Home > Disenchanted (Disenchanted #1)(30)

Disenchanted (Disenchanted #1)(30)
Author: Brianna Sugalski

“I will when you promise to leave me alone,” she stammered, barely managing the words.

“I’m being serious. This—it’s dangerous. Swim back to the bank and we’ll talk.”

We’ll talk. Likely. Lilac stared at the opposite bank just a short swim in front of her. It was growing colder by the second, and a ached pulsing through her muscles indicated that her calves would soon begin to stiffen. While Garin had ridiculed her response, he also hadn’t jumped in to pursue her. It was impossible to tread water forever, and she could always swim back and grab her bag when he left, and if not, leaving her belongings behind would be worth getting rid of the persistent creature. In the accounts she’d read on vampires, that seemed to be one of the most difficult things about them; they were creatures of immense patience when they had to be.

She decided and paddled further toward the outer bank, but Garin’s raised voice followed her. “Lilac, I’m not kidding this time. This is dangerous, come back!”

“What could possibly be more dangerous than you? Swimming back is the exact opposite of what m-my instincts are telling me to do.”

“I beg of you—”

“I’ll take my chances.”

Just past the midpoint, the moon’s reflection on the water ahead of her moved.
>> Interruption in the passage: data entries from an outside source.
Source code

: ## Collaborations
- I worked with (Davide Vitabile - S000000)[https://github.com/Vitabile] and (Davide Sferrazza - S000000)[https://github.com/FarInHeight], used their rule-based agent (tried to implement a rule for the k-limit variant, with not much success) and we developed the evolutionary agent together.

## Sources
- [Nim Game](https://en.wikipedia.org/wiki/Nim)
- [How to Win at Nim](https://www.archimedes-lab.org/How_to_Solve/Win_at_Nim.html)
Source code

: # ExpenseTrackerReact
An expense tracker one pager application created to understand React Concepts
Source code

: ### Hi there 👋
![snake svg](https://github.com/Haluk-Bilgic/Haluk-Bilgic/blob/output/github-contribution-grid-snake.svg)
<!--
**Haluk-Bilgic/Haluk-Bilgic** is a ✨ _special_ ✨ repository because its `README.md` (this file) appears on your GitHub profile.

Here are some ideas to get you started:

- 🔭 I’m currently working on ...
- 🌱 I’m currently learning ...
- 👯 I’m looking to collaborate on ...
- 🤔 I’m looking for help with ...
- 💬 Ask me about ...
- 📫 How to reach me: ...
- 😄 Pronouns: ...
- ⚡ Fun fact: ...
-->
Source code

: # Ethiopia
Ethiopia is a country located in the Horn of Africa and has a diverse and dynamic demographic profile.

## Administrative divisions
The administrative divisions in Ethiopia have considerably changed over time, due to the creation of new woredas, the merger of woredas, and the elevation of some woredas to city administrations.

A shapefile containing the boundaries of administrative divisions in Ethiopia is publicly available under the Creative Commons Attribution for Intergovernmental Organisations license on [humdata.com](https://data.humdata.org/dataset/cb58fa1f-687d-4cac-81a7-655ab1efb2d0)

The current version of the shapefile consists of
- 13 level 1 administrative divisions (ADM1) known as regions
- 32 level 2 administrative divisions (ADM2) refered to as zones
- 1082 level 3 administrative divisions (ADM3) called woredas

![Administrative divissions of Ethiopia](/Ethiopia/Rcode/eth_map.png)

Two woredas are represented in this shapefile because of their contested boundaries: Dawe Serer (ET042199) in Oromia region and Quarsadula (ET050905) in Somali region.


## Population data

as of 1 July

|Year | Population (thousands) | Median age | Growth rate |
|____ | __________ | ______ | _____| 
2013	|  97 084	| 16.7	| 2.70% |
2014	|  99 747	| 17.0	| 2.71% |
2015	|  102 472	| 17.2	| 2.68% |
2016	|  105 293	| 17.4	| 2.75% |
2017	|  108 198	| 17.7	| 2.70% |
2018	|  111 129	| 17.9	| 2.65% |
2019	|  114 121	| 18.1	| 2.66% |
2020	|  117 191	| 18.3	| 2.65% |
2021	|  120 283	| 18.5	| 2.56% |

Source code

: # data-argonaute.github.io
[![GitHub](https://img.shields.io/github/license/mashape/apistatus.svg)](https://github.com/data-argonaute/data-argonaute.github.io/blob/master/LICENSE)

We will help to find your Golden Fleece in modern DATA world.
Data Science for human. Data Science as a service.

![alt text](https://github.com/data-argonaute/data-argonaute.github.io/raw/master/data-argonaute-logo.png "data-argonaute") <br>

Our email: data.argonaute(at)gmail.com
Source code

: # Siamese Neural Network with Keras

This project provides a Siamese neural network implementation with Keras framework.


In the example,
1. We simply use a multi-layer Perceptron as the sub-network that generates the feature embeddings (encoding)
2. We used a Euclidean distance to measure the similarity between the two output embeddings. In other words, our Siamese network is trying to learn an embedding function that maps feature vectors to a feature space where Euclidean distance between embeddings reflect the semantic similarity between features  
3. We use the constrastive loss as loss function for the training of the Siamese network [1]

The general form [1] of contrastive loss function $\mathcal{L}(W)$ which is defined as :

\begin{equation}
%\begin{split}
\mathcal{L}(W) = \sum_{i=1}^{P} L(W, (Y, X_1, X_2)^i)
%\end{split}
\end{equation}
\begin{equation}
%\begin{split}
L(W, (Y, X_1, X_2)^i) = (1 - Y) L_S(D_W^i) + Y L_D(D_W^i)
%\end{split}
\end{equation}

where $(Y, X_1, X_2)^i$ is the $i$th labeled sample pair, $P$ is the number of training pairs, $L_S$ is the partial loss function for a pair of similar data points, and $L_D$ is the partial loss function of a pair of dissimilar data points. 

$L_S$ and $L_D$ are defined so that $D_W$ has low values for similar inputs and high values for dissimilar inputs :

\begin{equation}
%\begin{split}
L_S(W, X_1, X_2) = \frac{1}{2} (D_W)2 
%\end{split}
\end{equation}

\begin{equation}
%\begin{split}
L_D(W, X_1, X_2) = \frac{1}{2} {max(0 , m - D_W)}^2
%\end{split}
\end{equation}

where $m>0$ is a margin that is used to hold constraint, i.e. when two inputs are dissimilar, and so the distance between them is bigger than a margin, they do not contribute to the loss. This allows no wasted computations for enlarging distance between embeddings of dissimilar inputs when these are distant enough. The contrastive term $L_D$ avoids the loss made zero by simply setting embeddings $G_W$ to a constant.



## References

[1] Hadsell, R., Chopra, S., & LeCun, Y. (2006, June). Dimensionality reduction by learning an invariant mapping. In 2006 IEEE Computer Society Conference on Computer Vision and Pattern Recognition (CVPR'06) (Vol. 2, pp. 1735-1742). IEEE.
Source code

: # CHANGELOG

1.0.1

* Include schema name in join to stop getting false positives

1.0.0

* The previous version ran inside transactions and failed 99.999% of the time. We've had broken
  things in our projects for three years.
At least, she thought it did. Ripples surrounded her—a school of minnow, she thought as they circled her slowly. But the ripples only intensified.

Something was wrong. Something was here. She felt the hair on the back of her neck stand in spite of the moisture. Off to her right, a faint blue-white glow shone under the water. It wasn’t the reflection of the moon at all.

Garin roared something unintelligible after her. His voice was enough to shake her bones even from the shore. It was the first time she heard genuine fear in his voice, and she didn’t like it at all. “Don’t move!”

“Garin?!” The frantic shrill of her own voice was just as unrecognizable.

“Stay there! I’m coming in.”

She sucked a sharp breath in as another flash of cold shot through the water under her, this time numbing her toes. There was no mistaking it this time—something lurked in the depths of the Argent, and it was moving right beneath her. The light beneath the surface had taken the shape of an orb, and now there were two more encircling her, shimmering as they danced closer to the surface. Lilac paddled frantically, spinning in place to keep them all in sight. Something slimy brushed up against her bare leg under her dress, and she heard her own scream pierce the night. A cold hand grasped her shin and yanked down with tremendous force.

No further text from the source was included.